2005-2008 : l’Europe reste incomprise. Trois ans après le double refus référendaire de la France et des Pays-Bas de ratifier la première constitution européenne, le récent, et finalement prévisible, « non » irlandais semble moins problématique. Néanmoins, l’adoption par la majorité des pays membres d’un processus de ratification du « Traité simplifié » par voie parlementaire révèle la méfiance que les dirigeants européens ont en leurs populations.

Lorsqu’en 2005, l’idée même de constitution avait été abandonnée, les dirigeants feignaient avoir compris le sens du double-refus : la construction européenne est incomprise et trop abstraite pour les citoyens. Dans son programme présidentiel, Nicolas Sarkozy promettait de relancer l’Europe.

«Beaucoup d’Européens ne comprennent pas la façon dont on construit l’Europe»

A deux semaines de la présidence française de l’Union Européenne, rien n’a changé, les craintes restent les mêmes. «L’Europe, ça été vécu pour protéger, et tant d’Européens pensent que l’Europe, ça inquiète. À nous d’en tenir compte, pas dans six mois, tout de suite», expliquait récemment Nicolas Sarkozy. Comme s’il prenait à peine conscience du phénomène. Et le président français d’ajouter : «Beaucoup d’Européens ne comprennent pas la façon dont on construit l’Europe en ce moment. Il faut qu’on en tienne compte très rapidement et qu’on change notre façon de faire l’Europe. L’idée européenne, on n’a pas le droit de la saboter, mais il faut qu’on fasse différemment.» Différemment. Autrement qu’avec le couple franco-allemand en tête ? De nombreux observateurs attribuent ce nouvel épisode à la faille du couple, pourtant pierre angulaire de la construction européenne depuis ses débuts.

RTEmagicC_Logo_priorites.JPG.jpgLe 1er juillet, le chef de l’Etat français prendra la présidence du Conseil de l’Union Européenne pour six mois. Son style arrogant et détonant risque de se confronter aux mœurs nettement plus policées des diplomates bruxellois. Nicolas Sarkozy risque d’appliquer à Bruxelles son style hexagonal : aller vite, être partout, au risque de parfois se contredire. Au programme de cette présidence française intitulée « l’Europe protection », quatre axes de travail : l’immigration, l’environnement, la défense et la PAC (politique agricole commune).

«L’Europe craint les initiatives de Nicolas Sarkozy»
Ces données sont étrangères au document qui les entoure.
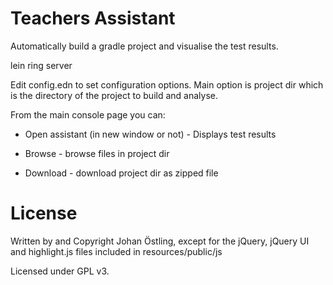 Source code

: Teachers Assistant
==================

Automatically build a gradle project and visualise the test results.

  lein ring server

Edit config.edn to set configuration options. Main option is project dir which
is the directory of the project to build and analyse.

From the main console page you can:

* Open assistant (in new window or not) - Displays test results

* Browse - browse files in project dir

* Download - download project dir as zipped file


License
=======

Written by and Copyright Johan Östling, except for the jQuery, jQuery UI and highlight.js files included in resources/public/js

Licensed under GPL v3.
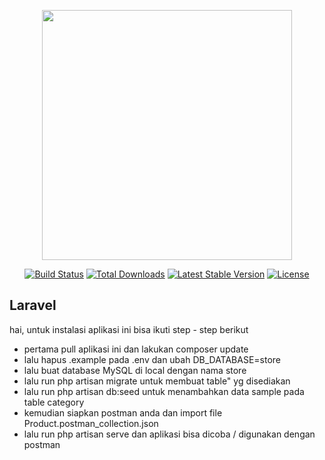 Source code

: <p align="center"><a href="https://laravel.com" target="_blank"><img src="https://raw.githubusercontent.com/laravel/art/master/logo-lockup/5%20SVG/2%20CMYK/1%20Full%20Color/laravel-logolockup-cmyk-red.svg" width="400"></a></p>

<p align="center">
<a href="https://travis-ci.org/laravel/framework"><img src="https://travis-ci.org/laravel/framework.svg" alt="Build Status"></a>
<a href="https://packagist.org/packages/laravel/framework"><img src="https://img.shields.io/packagist/dt/laravel/framework" alt="Total Downloads"></a>
<a href="https://packagist.org/packages/laravel/framework"><img src="https://img.shields.io/packagist/v/laravel/framework" alt="Latest Stable Version"></a>
<a href="https://packagist.org/packages/laravel/framework"><img src="https://img.shields.io/packagist/l/laravel/framework" alt="License"></a>
</p>

## Laravel

hai, untuk instalasi aplikasi ini bisa ikuti step - step berikut

- pertama pull aplikasi ini dan lakukan composer update
- lalu hapus .example pada .env dan ubah DB_DATABASE=store
- lalu buat database MySQL di local dengan nama store
- lalu run php artisan migrate untuk membuat table" yg disediakan
- lalu run php artisan db:seed untuk menambahkan data sample pada table category
- kemudian siapkan postman anda dan import file Product.postman_collection.json
- lalu run php artisan serve dan aplikasi bisa dicoba / digunakan dengan postman
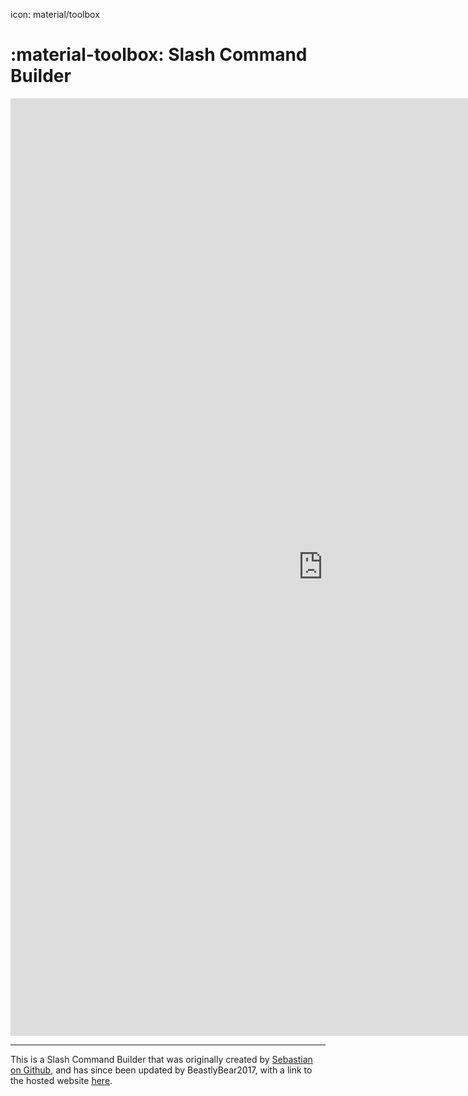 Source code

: icon: material/toolbox

# :material-toolbox: Slash Command Builder

<iframe id="commandbuilder" src="https://beastlybear2017.github.io/Discord-Slash-Command-Builder/" frameborder="0" height="1500" width="1000" allow="clipboard-write"></iframe>

---

This is a Slash Command Builder that was originally created by [Sebastian on Github](https://github.com/bsati/dc-app-command-builder), and has since been updated by BeastlyBear2017, with a link to the hosted website [here](https://beastlybear2017.github.io/Discord-Slash-Command-Builder/).
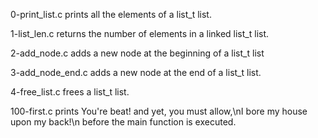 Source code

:0-print_list.c prints all the elements of a list_t list.

1-list_len.c returns the number of elements in a linked list_t list.

2-add_node.c  adds a new node at the beginning of a list_t list

3-add_node_end.c adds a new node at the end of a list_t list.

4-free_list.c frees a list_t list.

100-first.c prints You're beat! and yet, you must allow,\nI bore my house upon my back!\n before the main function is executed.
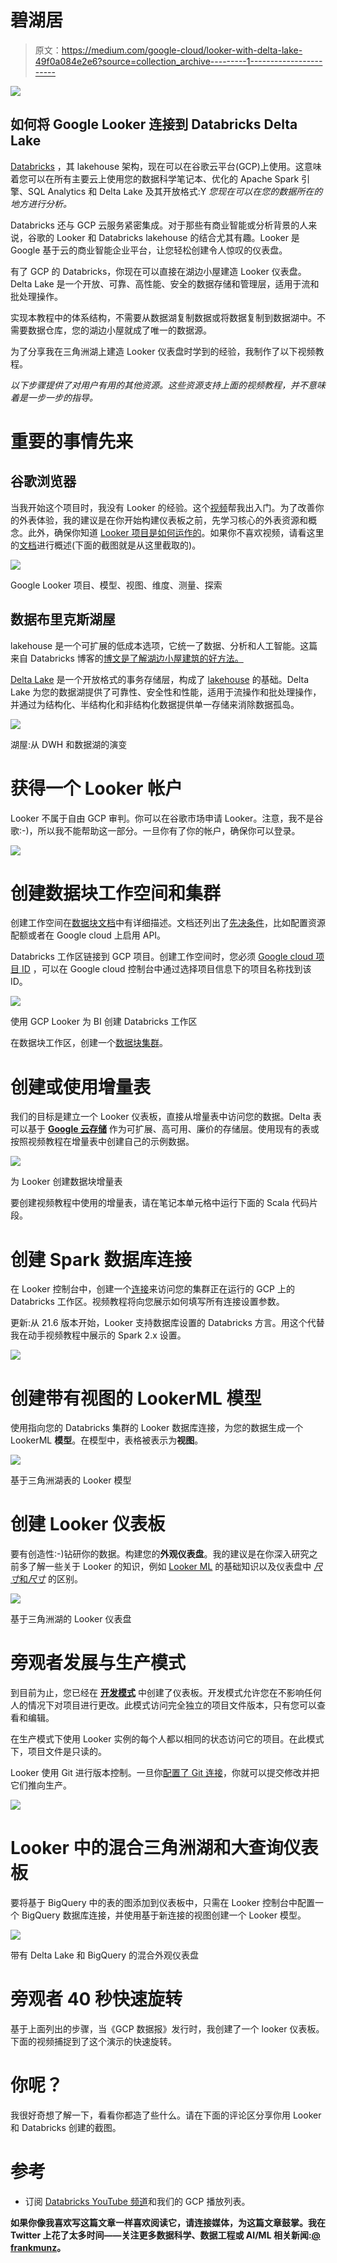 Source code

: # 碧湖居

> 原文：<https://medium.com/google-cloud/looker-with-delta-lake-49f0a084e2e6?source=collection_archive---------1----------------------->

![](img/25f1f74508ebf54fb64739a9b206be35.png)

## 如何将 Google Looker 连接到 Databricks Delta Lake

[Databricks](https://databricks.com/) ，其 lakehouse 架构，现在可以在谷歌云平台(GCP)上使用。这意味着您可以在所有主要云上使用您的数据科学笔记本、优化的 Apache Spark 引擎、SQL Analytics 和 Delta Lake 及其开放格式:Y *您现在可以在您的数据所在的地方进行分析。*

Databricks 还与 GCP 云服务紧密集成。对于那些有商业智能或分析背景的人来说，谷歌的 Looker 和 Databricks lakehouse 的结合尤其有趣。Looker 是 Google 基于云的商业智能企业平台，让您轻松创建令人惊叹的仪表盘。

有了 GCP 的 Databricks，你现在可以直接在湖边小屋建造 Looker 仪表盘。Delta Lake 是一个开放、可靠、高性能、安全的数据存储和管理层，适用于流和批处理操作。

实现本教程中的体系结构，不需要从数据湖复制数据或将数据复制到数据湖中。不需要数据仓库，您的湖边小屋就成了唯一的数据源。

为了分享我在三角洲湖上建造 Looker 仪表盘时学到的经验，我制作了以下视频教程。

*以下步骤提供了对用户有用的其他资源。这些资源支持上面的视频教程，并不意味着是一步一步的指导。*

# 重要的事情先来

## 谷歌浏览器

当我开始这个项目时，我没有 Looker 的经验。这个[视频](https://www.youtube.com/watch?v=FBlyD2nCJds)帮我出入门。为了改善你的外表体验，我的建议是在你开始构建仪表板之前，先学习核心的外表资源和概念。此外，确保你知道 [Looker 项目是如何运作的](https://docs.looker.com/data-modeling/getting-started/how-project-works)。如果你不喜欢视频，请看这里的[文档](https://docs.looker.com/data-modeling/learning-lookml/lookml-terms-and-concepts)进行概述(下面的截图就是从这里截取的)。

![](img/396f19e00b04147820d1db0d4c781d5a.png)

Google Looker 项目、模型、视图、维度、测量、探索

## 数据布里克斯湖屋

lakehouse 是一个可扩展的低成本选项，它统一了数据、分析和人工智能。这篇来自 Databricks 博客的[博文是了解湖边小屋建筑的好方法。](https://databricks.com/blog/2020/01/30/what-is-a-data-lakehouse.html)

[Delta Lake](https://databricks.com/product/delta-lake-on-databricks) 是一个开放格式的事务存储层，构成了 [lakehouse](https://databricks.com/blog/2020/01/30/what-is-a-data-lakehouse.html) 的基础。Delta Lake 为您的数据湖提供了可靠性、安全性和性能，适用于流操作和批处理操作，并通过为结构化、半结构化和非结构化数据提供单一存储来消除数据孤岛。

![](img/12c9231b8ce3325994d78374ec38b0bc.png)

湖屋:从 DWH 和数据湖的演变

# 获得一个 Looker 帐户

Looker 不属于自由 GCP 审判。你可以在谷歌市场申请 Looker。注意，我不是谷歌:-)，所以我不能帮助这一部分。一旦你有了你的帐户，确保你可以登录。

![](img/847ae76c567f3d3de5738e0218a044f7.png)

# 创建数据块工作空间和集群

创建工作空间在[数据块文档](https://docs.gcp.databricks.com/administration-guide/account-settings-gcp/index.html)中有详细描述。文档还列出了[先决条件](https://docs.gcp.databricks.com/getting-started/try-databricks-gcp.html#prerequisites-for-account-and-workspace-creation)，比如配置资源配额或者在 Google cloud 上启用 API。

Databricks 工作区链接到 GCP 项目。创建工作空间时，您必须 [Google cloud 项目 ID](https://support.google.com/googleapi/answer/7014113?hl=en) ，可以在 Google cloud 控制台中通过选择项目信息下的项目名称找到该 ID。

![](img/2bb86c068ced804f33faa46d7ab33c43.png)

使用 GCP Looker 为 BI 创建 Databricks 工作区

在数据块工作区，创建一个[数据块集群](https://docs.gcp.databricks.com/clusters/create.html)。

# 创建或使用增量表

我们的目标是建立一个 Looker 仪表板，直接从增量表中访问您的数据。Delta 表可以基于 [**Google 云存储**](https://docs.gcp.databricks.com/data/data-sources/google/gcs.html) 作为可扩展、高可用、廉价的存储层。使用现有的表或按照视频教程在增量表中创建自己的示例数据。

![](img/6d883dfc563fbfed65ff244912c62d9a.png)

为 Looker 创建数据块增量表

要创建视频教程中使用的增量表，请在笔记本单元格中运行下面的 Scala 代码片段。

# 创建 Spark 数据库连接

在 Looker 控制台中，创建一个[连接](https://docs.databricks.com/integrations/bi/looker.html#step-1-get-databricks-connection-information)来访问您的集群正在运行的 GCP 上的 Databricks 工作区。视频教程将向您展示如何填写所有连接设置参数。

更新:从 21.6 版本开始，Looker 支持数据库设置的 Databricks 方言。用这个代替我在动手视频教程中展示的 Spark 2.x 设置。

![](img/cc2501a21470e641bc26db08445cce6d.png)

# 创建带有视图的 LookerML 模型

使用指向您的 Databricks 集群的 Looker 数据库连接，为您的数据生成一个 LookerML **模型**。在模型中，表格被表示为**视图**。

![](img/7128383296449571f05c42293af10721.png)

基于三角洲湖表的 Looker 模型

# 创建 Looker 仪表板

要有创造性:-)钻研你的数据。构建您的**外观仪表盘**。我的建议是在你深入研究之前多了解一些关于 Looker 的知识，例如 [Looker ML](https://docs.looker.com/data-modeling/learning-lookml/what-is-lookml) 的基础知识以及仪表盘中 [*尺寸*和*尺寸*](https://docs.looker.com/data-modeling/learning-lookml/lookml-terms-and-concepts) 的区别。

![](img/99f973d5a018c89ea597d7a7d23b9d81.png)

基于三角洲湖的 Looker 仪表盘

# 旁观者发展与生产模式

到目前为止，您已经在 [**开发模式**](https://docs.looker.com/data-modeling/getting-started/dev-mode-prod-mode) 中创建了仪表板。开发模式允许您在不影响任何人的情况下对项目进行更改。此模式访问完全独立的项目文件版本，只有您可以查看和编辑。

在生产模式下使用 Looker 实例的每个人都以相同的状态访问它的项目。在此模式下，项目文件是只读的。

Looker 使用 Git 进行版本控制。一旦你[配置了 Git 连接](https://docs.looker.com/data-modeling/getting-started/setting-up-git-connection)，你就可以提交修改并把它们推向生产。

![](img/efb62351c0f694db52ceba3854accf35.png)

# Looker 中的混合三角洲湖和大查询仪表板

要将基于 BigQuery 中的表的图添加到仪表板中，只需在 Looker 控制台中配置一个 BigQuery 数据库连接，并使用基于新连接的视图创建一个 Looker 模型。

![](img/677b7cfab8b01f78760e26b8b3264927.png)

带有 Delta Lake 和 BigQuery 的混合外观仪表盘

# 旁观者 40 秒快速旋转

基于上面列出的步骤，当《GCP 数据报》发行时，我创建了一个 looker 仪表板。下面的视频捕捉到了这个演示的快速旋转。

# 你呢？

我很好奇想了解一下，看看你都造了些什么。请在下面的评论区分享你用 Looker 和 Databricks 创建的截图。

# 参考

*   订阅 [Databricks YouTube 频道](https://www.youtube.com/channel/UC3q8O3Bh2Le8Rj1-Q-_UUbA)和我们的 GCP 播放列表。

**如果你像我喜欢写这篇文章一样喜欢阅读它，请连接媒体，为这篇文章鼓掌。我在 Twitter 上花了太多时间——关注更多数据科学、数据工程或 AI/ML 相关新闻:**[**@ frankmunz**](https://twitter.com/search?q=frankmunz)**。** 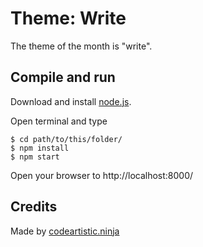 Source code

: Theme: Write
============
The theme of the month is "write".

Compile and run
---------------
Download and install [node.js](https://nodejs.org/).

Open terminal and type

    $ cd path/to/this/folder/
    $ npm install
    $ npm start

Open your browser to http://localhost:8000/

Credits
-------
Made by [codeartistic.ninja](http://the.codeartistic.ninja/) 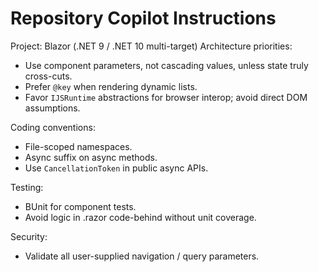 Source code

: # Repository Copilot Instructions

Project: Blazor (.NET 9 / .NET 10 multi-target)
Architecture priorities:
- Use component parameters, not cascading values, unless state truly cross-cuts.
- Prefer `@key` when rendering dynamic lists.
- Favor `IJSRuntime` abstractions for browser interop; avoid direct DOM assumptions.

Coding conventions:
- File-scoped namespaces.
- Async suffix on async methods.
- Use `CancellationToken` in public async APIs.

Testing:
- BUnit for component tests.
- Avoid logic in .razor code-behind without unit coverage.

Security:
- Validate all user-supplied navigation / query parameters.

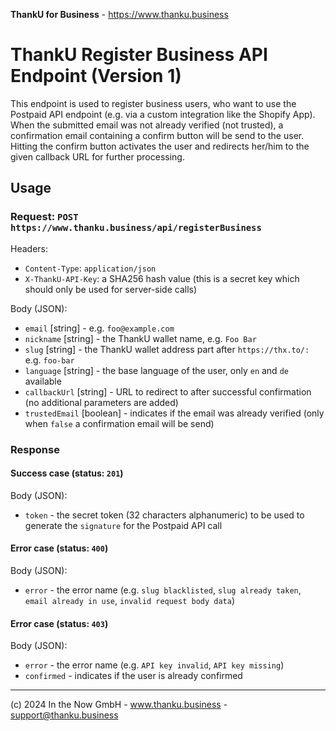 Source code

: **ThankU for Business** - https://www.thanku.business

# ThankU Register Business API Endpoint (Version 1)

This endpoint is used to register business users, who want to use the Postpaid API endpoint (e.g. via a custom integration like the Shopify App). When the submitted email was not already verified (not trusted), a confirmation email containing a confirm button will be send to the user. Hitting the confirm button activates the user and redirects her/him to the given callback URL for further processing.

## Usage

### Request: `POST https://www.thanku.business/api/registerBusiness`

Headers:
* `Content-Type`: `application/json`
* `X-ThankU-API-Key`: a SHA256 hash value (this is a secret key which should only be used for server-side calls)

Body (JSON): 
* `email` [string] - e.g. `foo@example.com`
* `nickname` [string] - the ThankU wallet name, e.g. `Foo Bar`
* `slug` [string] - the ThankU wallet address part after `https://thx.to/:` e.g. `foo-bar`
* `language` [string] - the base language of the user, only `en` and `de` available
* `callbackUrl` [string] - URL to redirect to after successful confirmation (no additional parameters are added)
* `trustedEmail` [boolean] - indicates if the email was already verified (only when `false` a confirmation email will be send)

### Response

#### Success case (status: `201`)

Body (JSON):
* `token` - the secret token (32 characters alphanumeric) to be used to generate the `signature` for the Postpaid API call

#### Error case (status: `400`)

Body (JSON):
* `error` - the error name (e.g. `slug blacklisted`, `slug already taken`, `email already in use`, `invalid request body data`)

#### Error case (status: `403`)

Body (JSON):
* `error` - the error name (e.g. `API key invalid`, `API key missing`)
* `confirmed` - indicates if the user is already confirmed

---

(c) 2024 In the Now GmbH - www.thanku.business - support@thanku.business
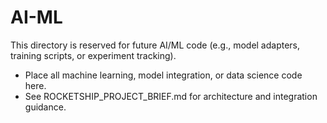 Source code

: # AI-ML

This directory is reserved for future AI/ML code (e.g., model adapters, training scripts, or experiment tracking).

- Place all machine learning, model integration, or data science code here.
- See ROCKETSHIP_PROJECT_BRIEF.md for architecture and integration guidance. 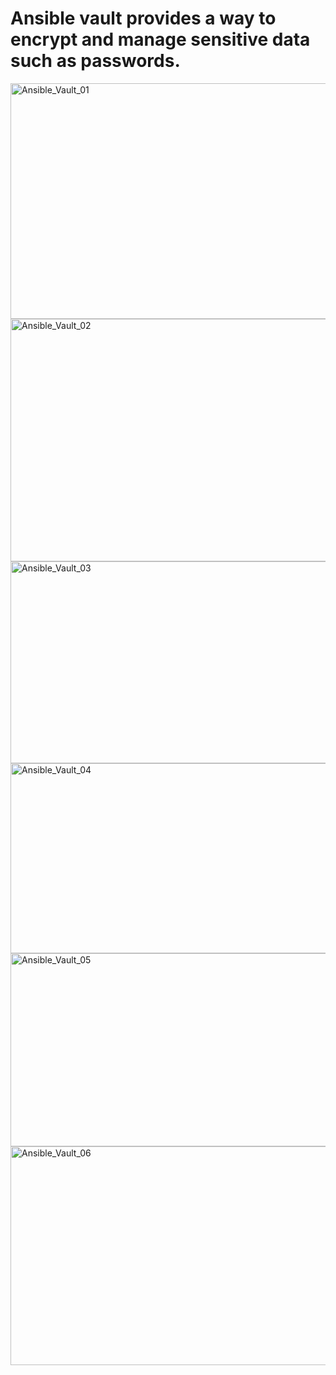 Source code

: # Ansible vault provides a way to encrypt and manage sensitive data such as passwords. #

<img width="644" height="377" alt="Ansible_Vault_01" src="https://github.com/user-attachments/assets/9b9267e0-58e6-4d9f-9b61-99ae585c1f44" />
<img width="737" height="388" alt="Ansible_Vault_02" src="https://github.com/user-attachments/assets/9197e601-5eeb-4bed-8e6d-e770bf5763b0" />
<img width="697" height="323" alt="Ansible_Vault_03" src="https://github.com/user-attachments/assets/4950af56-895c-4f09-aee9-b92ac2951459" />
<img width="782" height="304" alt="Ansible_Vault_04" src="https://github.com/user-attachments/assets/d0068ed1-58c1-45f2-9c3f-cdae846d1690" />
<img width="800" height="309" alt="Ansible_Vault_05" src="https://github.com/user-attachments/assets/06cdf678-05fb-4931-aac2-57b6e86842f9" />
<img width="653" height="350" alt="Ansible_Vault_06" src="https://github.com/user-attachments/assets/2c9e2dce-2a57-407b-bf19-c424a968ed78" />
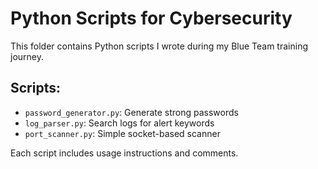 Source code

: # Python Scripts for Cybersecurity

This folder contains Python scripts I wrote during my Blue Team training journey.

## Scripts:
- `password_generator.py`: Generate strong passwords
- `log_parser.py`: Search logs for alert keywords
- `port_scanner.py`: Simple socket-based scanner

Each script includes usage instructions and comments.
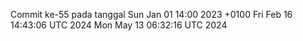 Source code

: Commit ke-55 pada tanggal Sun Jan 01 14:00 2023 +0100
Fri Feb 16 14:43:06 UTC 2024
Mon May 13 06:32:16 UTC 2024

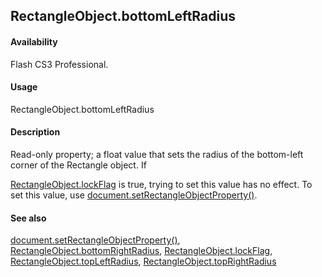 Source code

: ## RectangleObject.bottomLeftRadius

#### Availability

Flash CS3 Professional.

#### Usage

RectangleObject.bottomLeftRadius

#### Description

Read-only property; a float value that sets the radius of the bottom-left corner of the Rectangle object. If
>
[RectangleObject.lockFlag](#_bookmark801) is true, trying to set this value has no effect. To set this value, use [document.setRectangleObjectProperty()](#_bookmark302).

#### See also

[document.setRectangleObjectProperty()](#_bookmark302), [RectangleObject.bottomRightRadius](#RectangleObject.bottomRightRadius), [RectangleObject.lockFlag](#_bookmark801), [RectangleObject.topLeftRadius](#_bookmark802), [RectangleObject.topRightRadius](#_bookmark803)

<span id="RectangleObject.bottomRightRadius" class="anchor"></span>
L’immigration, sujet des plus épineux et qui risque fortement de créer des tensions. Sous la houlette du couple Sarkozy-Hortefeux et de Berlusconi, le président du conseil italien, le thème, annoncé comme prioritaire, a été nommé « La gestion globale et concertée des migrations ». Le conflit est ainsi latent entre l’Espagne d’un côté, et la France et l’Italie de l’autre. Toujours dans le cadre de l’immigration, « les 13 et 14 juillet 2008, les 44 pays du nord et du sud de la Méditerranée se retrouveront pour faire le point sur les futurs contours de l’Union pour la Méditerranée. » (touteleurope.fr) Ce projet, cher au président français, ne fait pas l’unanimité à Bruxelles, loin de là.

Autre sujet de discorde, historique celui-là, la politique agricole commune qui, une fois de plus, devrait mettre à jour certaines fractures au sein de l’Union. Nicolas Sarkozy souhaite engager « une véritable refondation en profondeur » de la PAC « sans attendre l’échéance de 2013. » « En marge des thèmes officiels, l’Europe craint les initiatives de Nicolas Sarkozy sur d’autres dossiers sur lesquels ces dernières sorties ont été diversement appréciées : les carburants et le développement durable, ou encore la politique monétaire », est-il ainsi écrit sur le blog politique de fluctuat.

La méthode Sarkozy va s’attaquer à l’Europe. Le non irlandais place d’emblée la France face à ses propres difficultés. Nicolas Sarkozy clamait haut et fort son initiative de relance du processus par le traité de Lisbonne. Quelles suites à l’épisode irlandais ? Les six prochains mois révèleront l’ampleur de l’impasse dans laquelle la construction européenne s’embourbe depuis maintenant trop longtemps.